Intracellular MMP‐9 protein contents in PF were determined by immunoblot. Day 7 PF plated in T‐25 tissue culture flasks were treated with 0.1–100 ng/mL MCP‐1 (Thermo Scientific, Rockford, IL) overnight or were treated with buffer alone. Following treatment, cells were scraped in 4°C PBS, and obtained protein lysates were resuspended in Laemmli sample buffer, sonicated, heat‐denatured, and electrophoresed in 7–15% tris HCl Ready Made gels (Biorad, Hercules, CA). Resolved proteins were transferred to a PVDF membrane (Immobilon/Millipore, Bedford, MA). Membranes were blocked using Odyssey Blocking Buffer (Li‐Cor Biotechnology) and incubated with a rabbit monoclonal antibody against MMP‐9 (1:1000) (Abcam, Cambridge, MA) followed by a 680 IRDYE goat anti‐rabbit secondary antibody (1:8000) (Li‐Cor Biotechnology) and imaged using the Odyssey Imaging System fluorescence scanner (Li‐Cor Biotechnology). After restoring the membranes, they were incubated with a commercial mouse monoclonal antibody against beta actin (1:5000) followed by 800 IRDYE goat anti‐mouse (1:8000) (Li‐Cor Biotechnology). In a separate set of experiments, Day 7 PF were treated with BAPTA/AM (10 μmol/L), MCP‐1 (10 ng/mL), BAPTA/AM + MCP‐1, or ionomycin (10 μmol/L) (Calbiochem, San Diego, CA) for 10 min before harvesting cells and following the protocol above.
Alterations in MMP‐9 mRNA expression following MCP‐1 treatment were determined by quantitative RT‐PCR, using GAPDH as a control gene. After treatment with 10 ng/mL of MCP‐1 overnight, PF were scraped in 4°C PBS and homogenized using QIAshredder columns (Qiagen, Valencia, CA), and total RNA was extracted using a RNeasy Micro kit (Qiagen). Reverse transcription of isolated total RNA samples was performed with QuantiTect Reverse Transcription Kit (Qiagen). PCR was performed using MMP‐9‐specific fluorescent primers using an ABI PRISM 7500 Sequence Detection System thermal cycler (Applied Biosystems, Foster City, CA).

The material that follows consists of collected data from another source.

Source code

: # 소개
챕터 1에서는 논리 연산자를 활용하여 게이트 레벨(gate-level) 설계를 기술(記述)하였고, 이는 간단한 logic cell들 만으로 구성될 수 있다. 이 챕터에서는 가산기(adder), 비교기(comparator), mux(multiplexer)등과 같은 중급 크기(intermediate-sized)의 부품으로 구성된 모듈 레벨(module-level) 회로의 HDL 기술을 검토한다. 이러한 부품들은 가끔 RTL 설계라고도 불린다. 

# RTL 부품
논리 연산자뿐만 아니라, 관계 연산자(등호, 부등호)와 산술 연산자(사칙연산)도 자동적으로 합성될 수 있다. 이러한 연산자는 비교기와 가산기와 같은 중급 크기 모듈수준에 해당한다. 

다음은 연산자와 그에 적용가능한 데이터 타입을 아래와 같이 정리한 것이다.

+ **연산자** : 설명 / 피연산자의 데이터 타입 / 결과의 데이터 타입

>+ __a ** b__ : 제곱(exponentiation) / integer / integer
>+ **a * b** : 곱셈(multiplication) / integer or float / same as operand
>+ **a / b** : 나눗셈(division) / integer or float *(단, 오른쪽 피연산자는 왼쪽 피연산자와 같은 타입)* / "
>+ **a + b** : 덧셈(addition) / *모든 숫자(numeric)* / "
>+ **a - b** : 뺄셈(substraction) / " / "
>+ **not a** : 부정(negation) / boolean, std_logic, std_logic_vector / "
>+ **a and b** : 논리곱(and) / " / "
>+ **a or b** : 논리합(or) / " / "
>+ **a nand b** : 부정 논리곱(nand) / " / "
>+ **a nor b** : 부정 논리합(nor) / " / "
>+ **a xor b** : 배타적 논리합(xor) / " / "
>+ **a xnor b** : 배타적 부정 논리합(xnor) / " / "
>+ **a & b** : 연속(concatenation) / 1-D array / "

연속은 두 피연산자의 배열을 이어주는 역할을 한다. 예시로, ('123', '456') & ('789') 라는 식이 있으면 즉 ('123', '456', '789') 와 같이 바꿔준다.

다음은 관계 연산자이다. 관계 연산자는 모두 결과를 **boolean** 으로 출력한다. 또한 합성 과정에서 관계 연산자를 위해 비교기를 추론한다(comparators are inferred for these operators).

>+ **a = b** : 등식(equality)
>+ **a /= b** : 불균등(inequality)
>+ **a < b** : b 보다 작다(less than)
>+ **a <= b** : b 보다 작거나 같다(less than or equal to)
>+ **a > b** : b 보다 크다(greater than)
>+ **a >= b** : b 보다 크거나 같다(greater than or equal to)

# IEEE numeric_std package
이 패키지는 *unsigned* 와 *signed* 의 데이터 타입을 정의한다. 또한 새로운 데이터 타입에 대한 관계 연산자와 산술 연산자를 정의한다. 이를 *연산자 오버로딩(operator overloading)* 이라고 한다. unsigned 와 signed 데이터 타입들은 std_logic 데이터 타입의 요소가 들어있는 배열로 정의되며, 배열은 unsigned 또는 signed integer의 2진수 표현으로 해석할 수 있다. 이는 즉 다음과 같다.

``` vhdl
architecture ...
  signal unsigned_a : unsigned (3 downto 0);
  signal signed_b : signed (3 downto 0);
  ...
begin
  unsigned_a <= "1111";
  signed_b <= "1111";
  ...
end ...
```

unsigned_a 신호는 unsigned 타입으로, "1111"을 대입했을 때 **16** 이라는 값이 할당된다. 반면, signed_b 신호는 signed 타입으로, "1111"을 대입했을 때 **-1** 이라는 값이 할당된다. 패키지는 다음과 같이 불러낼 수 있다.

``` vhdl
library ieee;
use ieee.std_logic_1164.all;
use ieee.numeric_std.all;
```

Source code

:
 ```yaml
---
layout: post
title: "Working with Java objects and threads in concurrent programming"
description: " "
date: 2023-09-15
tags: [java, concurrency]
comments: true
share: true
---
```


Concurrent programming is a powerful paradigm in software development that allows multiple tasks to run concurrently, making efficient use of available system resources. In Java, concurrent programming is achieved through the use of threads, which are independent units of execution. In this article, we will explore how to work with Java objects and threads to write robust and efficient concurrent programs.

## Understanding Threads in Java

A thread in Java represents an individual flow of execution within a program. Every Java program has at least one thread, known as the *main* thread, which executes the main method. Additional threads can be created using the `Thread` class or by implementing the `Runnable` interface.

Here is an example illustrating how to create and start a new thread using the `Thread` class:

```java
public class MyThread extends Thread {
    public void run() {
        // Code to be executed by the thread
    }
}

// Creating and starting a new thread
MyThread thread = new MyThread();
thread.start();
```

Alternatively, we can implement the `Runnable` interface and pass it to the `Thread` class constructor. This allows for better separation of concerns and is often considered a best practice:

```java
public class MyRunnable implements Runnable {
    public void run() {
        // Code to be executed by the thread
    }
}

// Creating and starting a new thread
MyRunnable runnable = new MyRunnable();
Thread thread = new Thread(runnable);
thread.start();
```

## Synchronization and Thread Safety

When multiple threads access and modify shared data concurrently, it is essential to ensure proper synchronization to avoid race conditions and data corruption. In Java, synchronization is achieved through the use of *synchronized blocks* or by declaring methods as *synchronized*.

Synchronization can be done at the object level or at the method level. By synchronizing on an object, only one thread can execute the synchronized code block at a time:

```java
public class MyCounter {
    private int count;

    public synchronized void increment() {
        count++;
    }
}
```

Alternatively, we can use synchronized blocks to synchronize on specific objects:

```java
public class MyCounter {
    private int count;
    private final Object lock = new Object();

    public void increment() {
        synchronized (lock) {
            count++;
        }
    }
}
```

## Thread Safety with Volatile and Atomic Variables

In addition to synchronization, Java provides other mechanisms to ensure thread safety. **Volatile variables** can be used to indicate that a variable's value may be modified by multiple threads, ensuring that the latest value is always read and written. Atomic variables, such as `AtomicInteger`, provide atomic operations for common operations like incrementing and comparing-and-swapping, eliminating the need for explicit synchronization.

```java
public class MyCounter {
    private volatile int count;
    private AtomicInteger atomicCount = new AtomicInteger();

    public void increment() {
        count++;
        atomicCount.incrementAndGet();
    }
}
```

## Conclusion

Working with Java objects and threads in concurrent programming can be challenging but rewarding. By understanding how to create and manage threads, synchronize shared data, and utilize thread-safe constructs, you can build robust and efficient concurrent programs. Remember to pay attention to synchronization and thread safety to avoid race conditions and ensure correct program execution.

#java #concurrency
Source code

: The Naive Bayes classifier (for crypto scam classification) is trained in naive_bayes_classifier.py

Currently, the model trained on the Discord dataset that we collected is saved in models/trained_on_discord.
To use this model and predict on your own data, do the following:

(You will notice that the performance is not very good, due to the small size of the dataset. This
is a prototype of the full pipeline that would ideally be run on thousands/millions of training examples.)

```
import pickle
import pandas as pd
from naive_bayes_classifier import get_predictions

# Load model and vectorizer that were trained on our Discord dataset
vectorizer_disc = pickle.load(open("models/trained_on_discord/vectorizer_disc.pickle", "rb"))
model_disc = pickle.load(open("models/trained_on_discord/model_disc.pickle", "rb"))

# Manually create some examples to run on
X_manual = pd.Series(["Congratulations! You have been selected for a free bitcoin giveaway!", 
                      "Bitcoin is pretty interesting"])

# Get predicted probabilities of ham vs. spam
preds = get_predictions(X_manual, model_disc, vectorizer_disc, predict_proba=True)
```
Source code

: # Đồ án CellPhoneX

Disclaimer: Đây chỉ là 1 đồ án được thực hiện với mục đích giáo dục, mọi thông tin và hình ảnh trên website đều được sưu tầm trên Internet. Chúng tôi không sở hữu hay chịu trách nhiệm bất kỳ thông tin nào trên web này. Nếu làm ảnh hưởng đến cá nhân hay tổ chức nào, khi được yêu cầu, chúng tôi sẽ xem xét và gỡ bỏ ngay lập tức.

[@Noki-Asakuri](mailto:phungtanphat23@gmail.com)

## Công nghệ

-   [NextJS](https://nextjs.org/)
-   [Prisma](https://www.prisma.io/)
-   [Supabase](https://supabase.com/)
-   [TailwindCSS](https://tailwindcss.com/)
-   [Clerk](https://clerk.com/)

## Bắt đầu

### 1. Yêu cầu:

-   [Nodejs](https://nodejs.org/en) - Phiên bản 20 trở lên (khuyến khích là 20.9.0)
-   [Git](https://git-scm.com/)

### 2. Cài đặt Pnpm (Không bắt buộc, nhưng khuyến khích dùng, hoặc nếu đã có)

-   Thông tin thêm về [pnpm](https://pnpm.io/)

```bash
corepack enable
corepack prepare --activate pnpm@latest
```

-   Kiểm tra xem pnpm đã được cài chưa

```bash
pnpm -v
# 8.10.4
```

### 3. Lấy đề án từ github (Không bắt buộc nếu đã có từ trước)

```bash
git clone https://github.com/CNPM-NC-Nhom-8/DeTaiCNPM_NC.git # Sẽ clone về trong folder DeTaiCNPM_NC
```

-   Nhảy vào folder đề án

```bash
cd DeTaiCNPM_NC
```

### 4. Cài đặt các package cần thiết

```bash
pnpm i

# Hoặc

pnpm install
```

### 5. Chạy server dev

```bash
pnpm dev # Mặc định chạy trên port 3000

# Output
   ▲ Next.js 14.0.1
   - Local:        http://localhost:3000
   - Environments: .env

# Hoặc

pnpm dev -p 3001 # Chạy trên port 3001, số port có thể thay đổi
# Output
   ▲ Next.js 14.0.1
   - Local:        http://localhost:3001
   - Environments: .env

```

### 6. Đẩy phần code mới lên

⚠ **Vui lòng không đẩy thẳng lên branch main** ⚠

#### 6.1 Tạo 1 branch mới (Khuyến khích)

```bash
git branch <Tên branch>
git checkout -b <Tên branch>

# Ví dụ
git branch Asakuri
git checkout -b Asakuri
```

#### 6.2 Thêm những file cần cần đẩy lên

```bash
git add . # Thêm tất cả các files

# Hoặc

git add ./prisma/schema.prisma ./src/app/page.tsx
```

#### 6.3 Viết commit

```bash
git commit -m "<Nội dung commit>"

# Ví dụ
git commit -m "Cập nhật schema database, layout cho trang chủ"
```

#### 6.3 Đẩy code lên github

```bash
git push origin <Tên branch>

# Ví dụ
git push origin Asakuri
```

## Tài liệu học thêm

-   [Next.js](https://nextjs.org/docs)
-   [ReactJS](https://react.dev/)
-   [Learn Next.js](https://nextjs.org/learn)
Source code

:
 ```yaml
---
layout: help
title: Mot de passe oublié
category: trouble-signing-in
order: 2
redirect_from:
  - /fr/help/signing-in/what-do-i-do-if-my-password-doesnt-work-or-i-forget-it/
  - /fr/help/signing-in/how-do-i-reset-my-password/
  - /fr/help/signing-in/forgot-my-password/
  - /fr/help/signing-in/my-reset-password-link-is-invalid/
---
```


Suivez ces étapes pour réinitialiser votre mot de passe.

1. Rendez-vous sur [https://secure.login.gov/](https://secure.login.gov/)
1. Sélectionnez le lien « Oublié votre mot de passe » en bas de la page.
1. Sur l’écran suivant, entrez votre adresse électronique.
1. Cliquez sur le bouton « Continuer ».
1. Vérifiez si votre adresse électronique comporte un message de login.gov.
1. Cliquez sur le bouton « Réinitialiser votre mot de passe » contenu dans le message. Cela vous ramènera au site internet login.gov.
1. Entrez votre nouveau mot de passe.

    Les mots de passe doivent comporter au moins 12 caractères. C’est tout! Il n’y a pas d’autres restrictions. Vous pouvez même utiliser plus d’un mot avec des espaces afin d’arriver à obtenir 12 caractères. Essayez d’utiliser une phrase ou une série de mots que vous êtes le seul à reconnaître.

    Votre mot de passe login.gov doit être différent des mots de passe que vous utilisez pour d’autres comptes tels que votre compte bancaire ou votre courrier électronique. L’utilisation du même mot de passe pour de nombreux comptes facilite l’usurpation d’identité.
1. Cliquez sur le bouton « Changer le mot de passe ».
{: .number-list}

For confocal immunofluorescence experiments, PF were isolated as described above and plated on glass coverslips. Cells were treated as described in the prior sections, rinsed in PBS, and fixed with acetone at 4°C for 20 min. Cells were blocked with a blocking solution containing PBS, 0.1% Triton‐X, 1% BSA, and 5% goat serum for 20 min at room temperature, incubated with a goat polyclonal antibody against MMP‐9 (1/200; Santa Cruz, Dallas, TX) and a rabbit polyclonal antibody against LAMP 1 (1:400) (Abcam) for 45 min at room temperature, rinsed, then incubated with TOPRO‐3 (1:400) (Life Technologies, Grand Island, NY), Alexa Fluor 488 anti goat (1:1000), and Alexa Fluor 555 anti rabbit (1:500). For some samples, staining with rhodamine phalloidin (1:40) was performed. The slides were viewed using a Zeiss 710 Duo Confocal Microscope (Carl Zeiss Microscopy, Thornwood, NY) equipped with an Ar and He‐Ne laser.
MMP‐9 cDNA was amplified from whole liver cDNA by PCR and cloned into the TOPO‐TA vector (Invitrogen, Grand Island, NY). The MMP‐9 cDNA was subcloned into a commercial C‐terminal mammalian CFP expression vector (Clontech Laboratories, Mountain View, CA). The resultant MMP‐9‐CFP construct was verified by automated sequencing. Expression of MMP‐9‐CFP or CFP alone (control) was accomplished by transient transfection of Day 5 PF using TransMessenger Transfection Reagent (Qiagen), and cells were visualized at 48 h, so that cells were at day 7 during observation.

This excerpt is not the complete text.